This story was originally published in the Data Discovery digital magazine, created in coordination with NASA Datanauts, engaging with each other and subject matter experts to solve data challenges. For this story and more like it, stay tuned to the OpenNASA blog or view the magazine here. This blog is part of an 11-part series.
Today’s blog author is Nadia Chilmonik, a Brooklyn-based artist and engineer (and former ballerina) who is interested in space programs, data science, and predictive models. She has expertise in optimization algorithms, and works at Thicket Labs on collaborative intelligence.
Giving the World Order Through Self-Organizing Maps
By Nadia Chilmonik
A self-organizing map (SOM) is a type of machine learning algorithm, more popularly known as artificial intelligence, neural network.
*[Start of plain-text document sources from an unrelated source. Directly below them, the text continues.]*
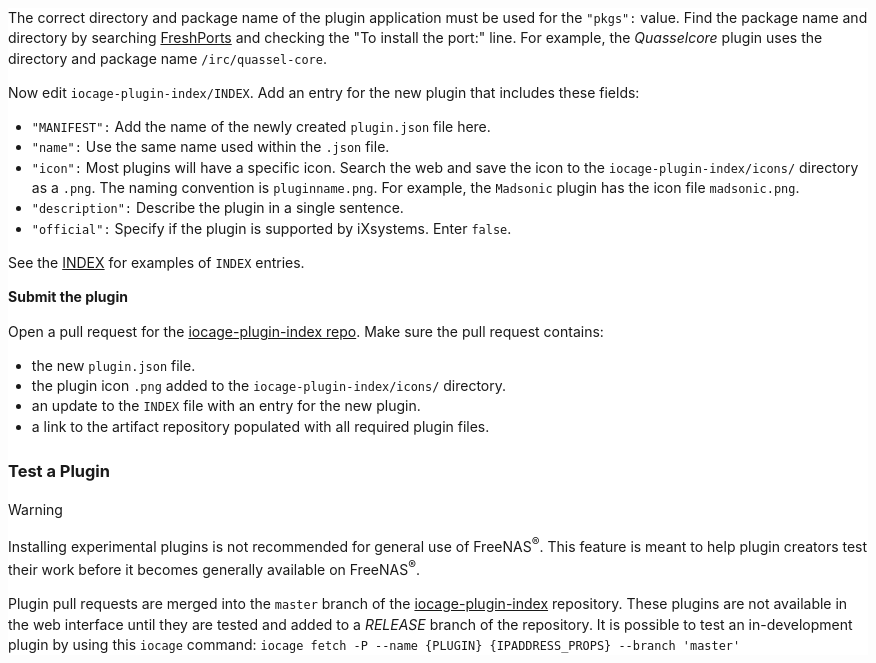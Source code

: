 The correct directory and package name of the plugin application must be
used for the `"pkgs":` value. Find the package name and directory by
searching [FreshPorts](https://www.freshports.org/) and checking the "To
install the port:" line. For example, the *Quasselcore* plugin uses the
directory and package name `/irc/quassel-core`.

Now edit `iocage-plugin-index/INDEX`. Add an entry for the new plugin
that includes these fields:

-   `"MANIFEST":` Add the name of the newly created `plugin.json` file
    here.
-   `"name":` Use the same name used within the `.json` file.
-   `"icon":` Most plugins will have a specific icon. Search the web and
    save the icon to the `iocage-plugin-index/icons/` directory as a
    `.png`. The naming convention is `pluginname.png`. For example, the
    `Madsonic` plugin has the icon file `madsonic.png`.
-   `"description":` Describe the plugin in a single sentence.
-   `"official":` Specify if the plugin is supported by iXsystems. Enter
    `false`.

See the
[INDEX](https://github.com/ix-plugin-hub/iocage-plugin-index/blob/master/INDEX)
for examples of `INDEX` entries.

**Submit the plugin**

Open a pull request for the [iocage-plugin-index
repo](https://github.com/ix-plugin-hub/iocage-plugin-index). Make sure
the pull request contains:

-   the new `plugin.json` file.
-   the plugin icon `.png` added to the `iocage-plugin-index/icons/`
    directory.
-   an update to the `INDEX` file with an entry for the new plugin.
-   a link to the artifact repository populated with all required plugin
    files.

### Test a Plugin

<div class="warning">

<div class="title">

Warning

</div>

Installing experimental plugins is not recommended for general use of
FreeNAS<sup>®</sup>. This feature is meant to help plugin creators test
their work before it becomes generally available on FreeNAS<sup>®</sup>.

</div>

Plugin pull requests are merged into the `master` branch of the
[iocage-plugin-index](https://github.com/ix-plugin-hub/iocage-plugin-index)
repository. These plugins are not available in the web interface until
they are tested and added to a *RELEASE* branch of the repository. It is
possible to test an in-development plugin by using this `iocage`
command:
`iocage fetch -P --name {PLUGIN} {IPADDRESS_PROPS} --branch 'master'`

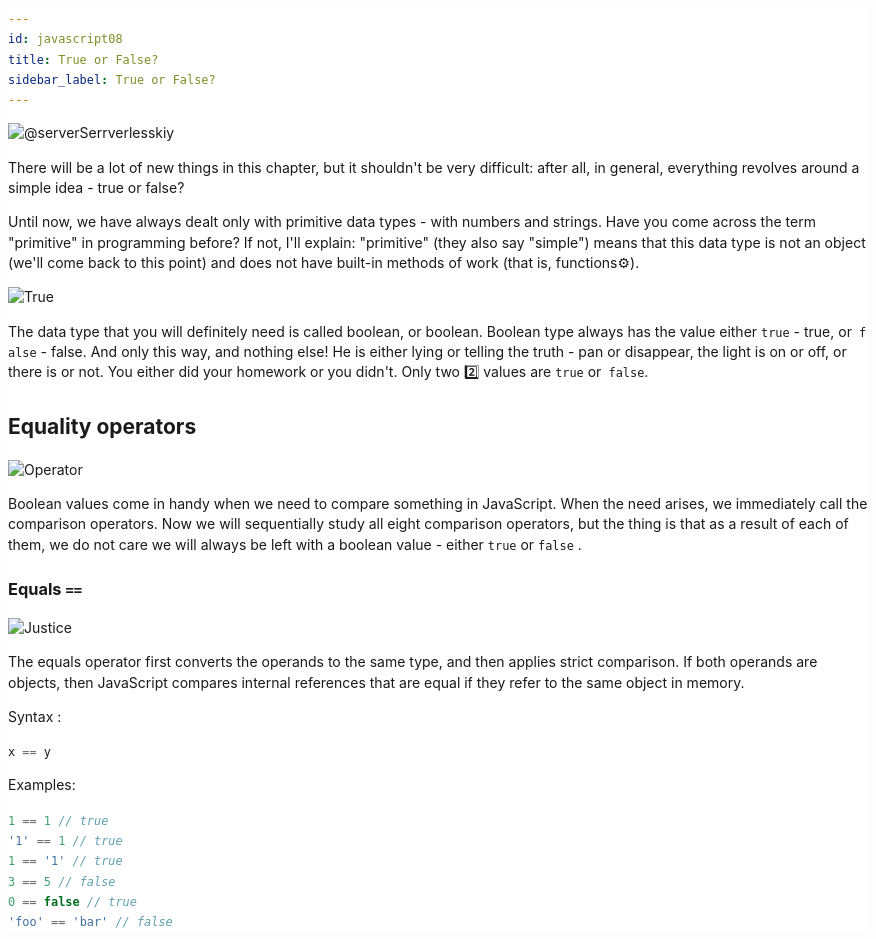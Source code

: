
 ```yaml
---
id: javascript08
title: True or False?
sidebar_label: True or False?
---
```


![@serverSerrverlesskiy](/img/javascript/headers/08.jpg)

There will be a lot of new things in this chapter, but it shouldn't be very difficult: after all, in general, everything revolves around a simple idea - true or false?

Until now, we have always dealt only with primitive data types - with numbers and strings.
Have you come across the term "primitive" in programming before? If not, I'll explain: "primitive" (they also say "simple") means that this data type is not an object (we'll come back to this point) and does not have built-in methods of work (that is, functions⚙️).

![True](https://media.giphy.com/media/peBw21sPZnlqE/giphy.gif)

The data type that you will definitely need is called boolean, or boolean. Boolean type always has the value either `true`  - true, or` false`  - false. And only this way, and nothing else! He is either lying or telling the truth - pan or disappear, the light is on or off, or there is or not. You either did your homework or you didn't. Only two 2️⃣ values are `true`  or` false`.

## Equality operators

![Operator](https://media.giphy.com/media/9r1n7HzkPT9sM1Wp0G/giphy.gif)

Boolean values come in handy when we need to compare something in JavaScript. When the need arises, we immediately call the comparison operators.
Now we will sequentially study all eight comparison operators, but the thing is that as a result of each of them, we do not care
we will always be left with a boolean value - either `true`  or `false` .

### Equals `==`

![Justice](https://media.giphy.com/media/3o85xDf6hr7ajhVL9K/giphy.gif)

The equals operator first converts the operands to the same type, and then applies strict comparison. If both operands are objects, then JavaScript compares internal references that are equal if they refer to the same object in memory.

Syntax  :

```javascript
x == y
```

Examples:

```javascript
1 == 1 // true
'1' == 1 // true
1 == '1' // true
3 == 5 // false
0 == false // true
'foo' == 'bar' // false
```
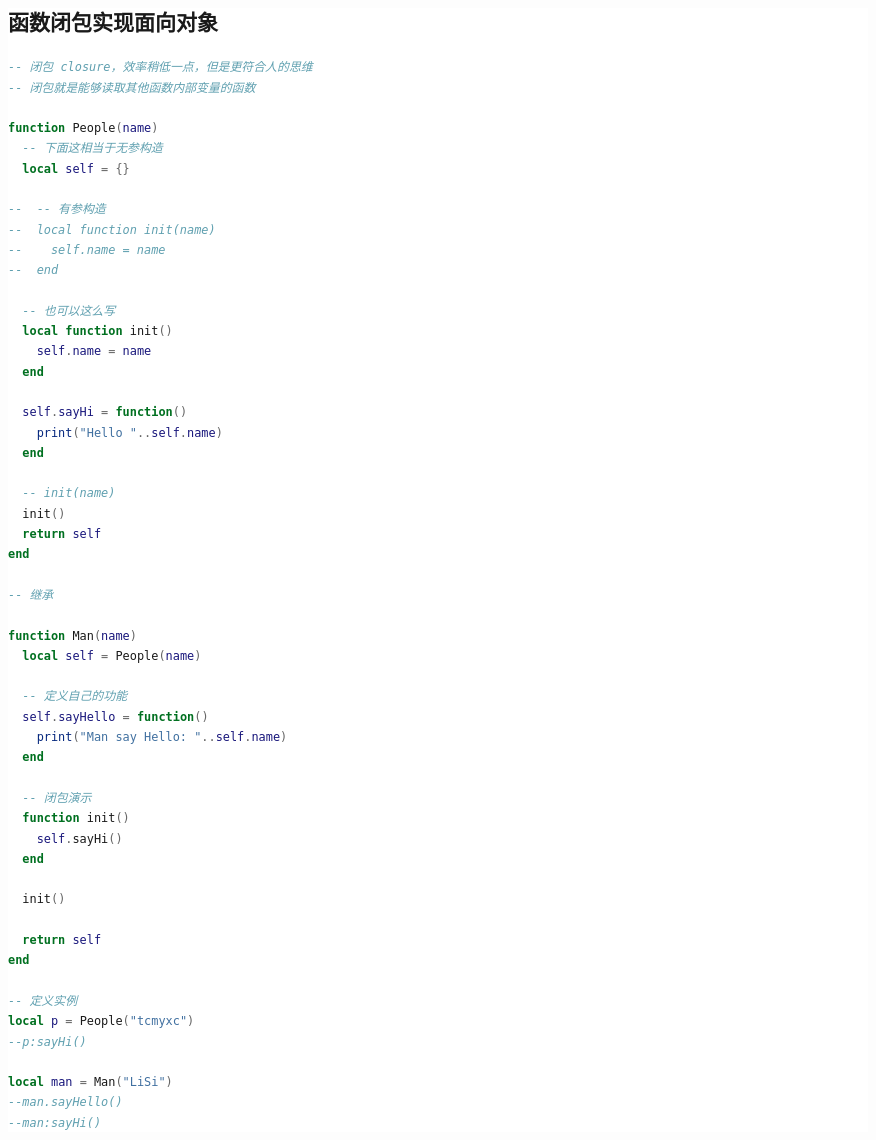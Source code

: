## 函数闭包实现面向对象

```lua
-- 闭包 closure，效率稍低一点，但是更符合人的思维
-- 闭包就是能够读取其他函数内部变量的函数

function People(name)
  -- 下面这相当于无参构造
  local self = {}
  
--  -- 有参构造
--  local function init(name)
--    self.name = name
--  end

  -- 也可以这么写
  local function init()
    self.name = name
  end
  
  self.sayHi = function()
    print("Hello "..self.name)
  end
  
  -- init(name)
  init()
  return self
end

-- 继承

function Man(name)
  local self = People(name)
  
  -- 定义自己的功能
  self.sayHello = function()
    print("Man say Hello: "..self.name)
  end
  
  -- 闭包演示
  function init()
    self.sayHi()
  end
  
  init()
  
  return self
end

-- 定义实例
local p = People("tcmyxc")
--p:sayHi()

local man = Man("LiSi")
--man.sayHello()
--man:sayHi()
```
SOMs are trained using unsupervised learning. It is useful for reducing a high-dimensional space to two-dimensional or low-dimensional representation. Essentially you can take many objects with many traits with non-discrete or discrete values and watch as they organize themselves according to those traits.
As an example, let’s imagine the traits of planets. Planets have qualities including size, size of atmosphere, distance from the sun, amount of water, and primary color. So if we used the planets in a self-organizing map, they would rearrange in order to be closest to the other planets whose traits they have in common. This is an iterative process, so the map might start with Mars and Earth classified far apart in the two-dimensional space, because Mars may seem most similar to Jupiter on a first pass, being a primarily orange/red tone. But over iterations, they may reorganize to align based on other similarities, for instance similarities in size to Earth or distance to the Sun. As a result, Mars would end up somewhere in between. That component is dictated by the competitive learning that SOMs use instead of the typical error-correcting or back-propagation.